Utility companies to spend $1.4 trillion over the next 5 years amid data center boom


U.S. utility companies are planning to invest $1.4 trillion over the next five years to update the nation’s ailing power grid as the data center boom intensifies the need for electricity.

That’s according to a new report released Tuesday by the nonpartisan nonprofit consumer education organization PowerLines, which analyzed capital spending plans from 51 investor-owned utilities. A majority of those companies, which serve 250 million U.S. customers, cited data centers as a top driver of capital expenditures in their earnings reports.

Developers are rushing to build power-hungry data centers across the country as tech companies look to expand capacity for artificial intelligence computing. The boom has sparked local opposition from communities that fear rising electricity demand will result in higher utility bills. 
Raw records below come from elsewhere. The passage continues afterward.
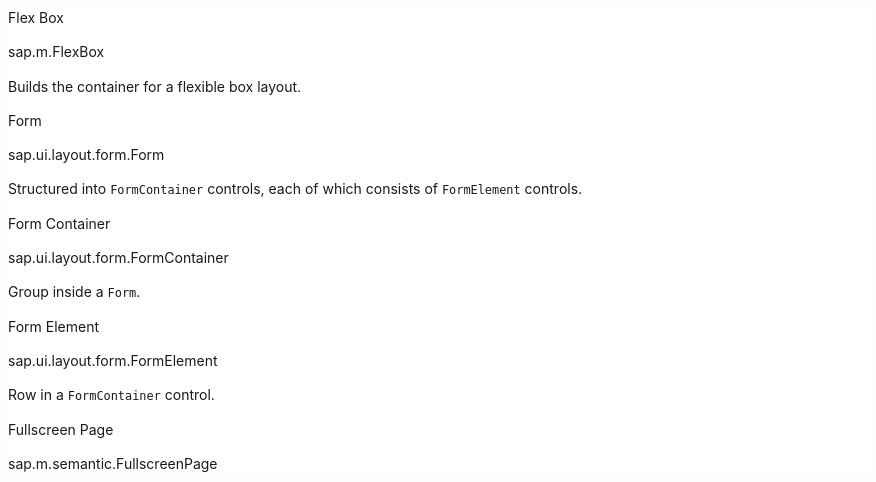 Flex Box

sap.m.FlexBox

</td>
<td valign="top">

Builds the container for a flexible box layout.

</td>
</tr>
<tr>
<td valign="top">

Form

sap.ui.layout.form.Form

</td>
<td valign="top">

Structured into `FormContainer` controls, each of which consists of `FormElement` controls.

</td>
</tr>
<tr>
<td valign="top">

Form Container

sap.ui.layout.form.FormContainer

</td>
<td valign="top">

Group inside a `Form`.

</td>
</tr>
<tr>
<td valign="top">

Form Element

sap.ui.layout.form.FormElement

</td>
<td valign="top">

Row in a `FormContainer` control.

</td>
</tr>
<tr>
<td valign="top">

Fullscreen Page

sap.m.semantic.FullscreenPage

</td>
<td valign="top">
U.S. data centers consumed more than 4% of the country’s total electricity in 2023, according to the MIT Energy Initiative. That could rise to 9% by 2030, the research group projects.

Impact on consumers

Strengthening the grid against severe weather and replacing aging infrastructure were among the reasons utilities cited for future investments, according to the PowerLines report. The $1.4 trillion that the utilities plan to spend over the next five years is an increase of more than 20% from their 2025 projections. 
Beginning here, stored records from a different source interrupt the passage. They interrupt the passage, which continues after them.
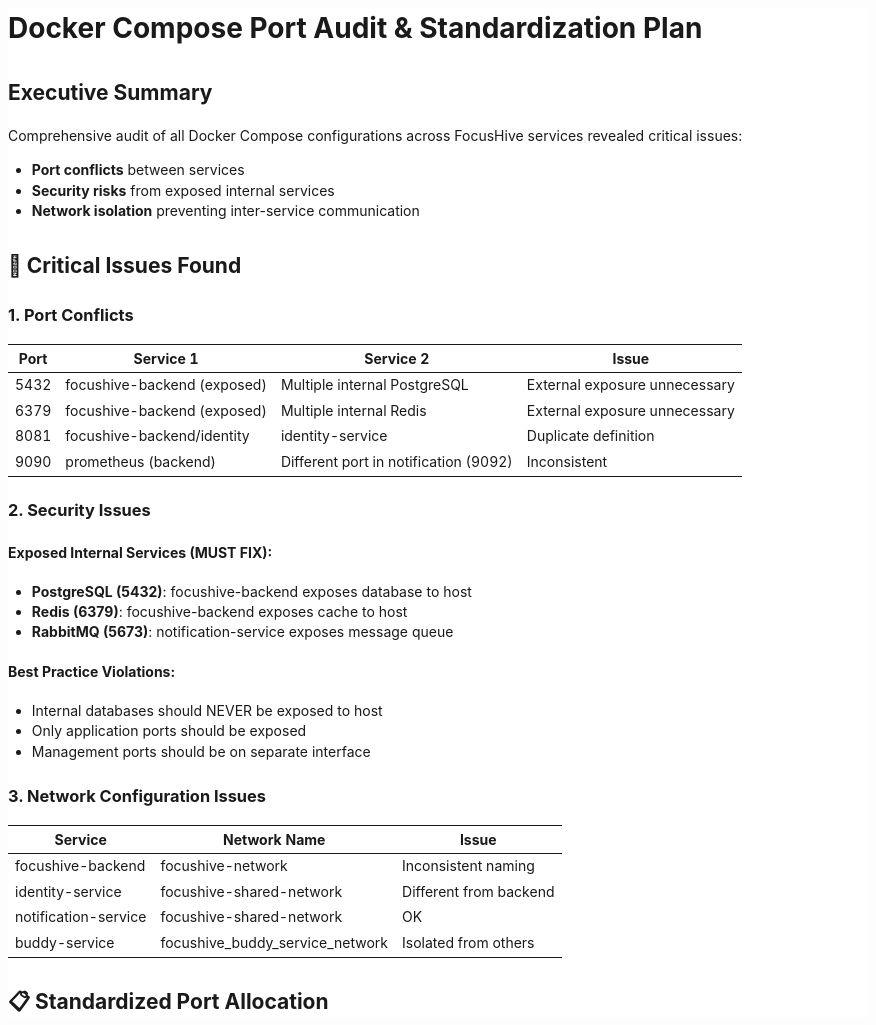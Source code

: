 # Docker Compose Port Audit & Standardization Plan

## Executive Summary
Comprehensive audit of all Docker Compose configurations across FocusHive services revealed critical issues:
- **Port conflicts** between services
- **Security risks** from exposed internal services
- **Network isolation** preventing inter-service communication

## 🔴 Critical Issues Found

### 1. Port Conflicts

| Port | Service 1 | Service 2 | Issue |
|------|-----------|-----------|--------|
| 5432 | focushive-backend (exposed) | Multiple internal PostgreSQL | External exposure unnecessary |
| 6379 | focushive-backend (exposed) | Multiple internal Redis | External exposure unnecessary |
| 8081 | focushive-backend/identity | identity-service | Duplicate definition |
| 9090 | prometheus (backend) | Different port in notification (9092) | Inconsistent |

### 2. Security Issues

#### Exposed Internal Services (MUST FIX):
- **PostgreSQL (5432)**: focushive-backend exposes database to host
- **Redis (6379)**: focushive-backend exposes cache to host
- **RabbitMQ (5673)**: notification-service exposes message queue

#### Best Practice Violations:
- Internal databases should NEVER be exposed to host
- Only application ports should be exposed
- Management ports should be on separate interface

### 3. Network Configuration Issues

| Service | Network Name | Issue |
|---------|-------------|--------|
| focushive-backend | focushive-network | Inconsistent naming |
| identity-service | focushive-shared-network | Different from backend |
| notification-service | focushive-shared-network | OK |
| buddy-service | focushive_buddy_service_network | Isolated from others |

## 📋 Standardized Port Allocation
Capital expenditure plans require approval from state utility regulators. The projected rise in spending could also translate into bigger bills for consumers, as utilities often pass costs onto households in the form of rate hikes, according to PowerLines. That means Americans could see their electricity bills go up at a time when they are already feeling squeezed by rising energy costs. 

A separate report from PowerLines earlier this year found that 56 million Americans will face higher utility bills due to a series of rate hikes regulators approved in 2025. Average residential electricity prices are projected to increase 5.1% this year, according to data from the U.S. Energy Information Administration.

If that trend continues, the nonprofit predicts residential customers could end up footing the bill for nearly half of planned utility capital spending from the 51 investor-owned utilities, or around $0.7 trillion.

While the threat looms large, rate increases are not inevitable, according to PowerLines. The nonprofit said it will be up to state regulators to conduct effective oversight of utilities’ spending plans to ensure the cost burden doesn’t fall too heavily on customers. Data centers can also play a role.

“New electricity consumers such as data centers can actually apply downward pressure on rates by providing utilities more sources of revenue while spreading fixed costs over a larger customer base,” the report says.